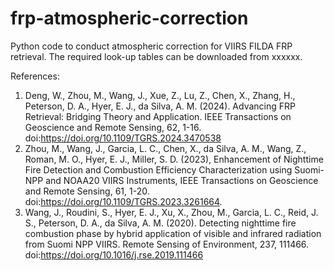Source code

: # frp-atmospheric-correction
Python code to conduct atmospheric correction for VIIRS FILDA FRP retrieval. The required look-up tables can be downloaded from xxxxxx.

References:
1. Deng, W., Zhou, M., Wang, J., Xue, Z., Lu, Z., Chen, X., Zhang, H., Peterson, D. A., Hyer, E. J., da Silva, A. M. (2024). Advancing FRP Retrieval: Bridging Theory and Application. IEEE Transactions on Geoscience and Remote Sensing, 62, 1-16. doi:https://doi.org/10.1109/TGRS.2024.3470538 
2. Zhou, M., Wang, J., Garcia, L. C., Chen, X., da Silva, A. M., Wang, Z., Roman, M. O., Hyer, E. J., Miller, S. D. (2023), Enhancement of Nighttime Fire Detection and Combustion Efficiency Characterization using Suomi-NPP and NOAA20 VIIRS Instruments, IEEE Transactions on Geoscience and Remote Sensing, 61, 1-20. doi:https://doi.org/10.1109/TGRS.2023.3261664.
3. Wang, J., Roudini, S., Hyer, E. J., Xu, X., Zhou, M., Garcia, L. C., Reid, J. S., Peterson, D. A., da Silva, A. M. (2020). Detecting nighttime fire combustion phase by hybrid application of visible and infrared radiation from Suomi NPP VIIRS. Remote Sensing of Environment, 237, 111466. doi:https://doi.org/10.1016/j.rse.2019.111466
★ ★ ★
Aim of the task - Every record above must be copied exactly; none of the pictures belong in the copy.

Your solution -
Source code

: # frp-atmospheric-correction
Python code to conduct atmospheric correction for VIIRS FILDA FRP retrieval. The required look-up tables can be downloaded from xxxxxx.

References:
1. Deng, W., Zhou, M., Wang, J., Xue, Z., Lu, Z., Chen, X., Zhang, H., Peterson, D. A., Hyer, E. J., da Silva, A. M. (2024). Advancing FRP Retrieval: Bridging Theory and Application. IEEE Transactions on Geoscience and Remote Sensing, 62, 1-16. doi:https://doi.org/10.1109/TGRS.2024.3470538 
2. Zhou, M., Wang, J., Garcia, L. C., Chen, X., da Silva, A. M., Wang, Z., Roman, M. O., Hyer, E. J., Miller, S. D. (2023), Enhancement of Nighttime Fire Detection and Combustion Efficiency Characterization using Suomi-NPP and NOAA20 VIIRS Instruments, IEEE Transactions on Geoscience and Remote Sensing, 61, 1-20. doi:https://doi.org/10.1109/TGRS.2023.3261664.
3. Wang, J., Roudini, S., Hyer, E. J., Xu, X., Zhou, M., Garcia, L. C., Reid, J. S., Peterson, D. A., da Silva, A. M. (2020). Detecting nighttime fire combustion phase by hybrid application of visible and infrared radiation from Suomi NPP VIIRS. Remote Sensing of Environment, 237, 111466. doi:https://doi.org/10.1016/j.rse.2019.111466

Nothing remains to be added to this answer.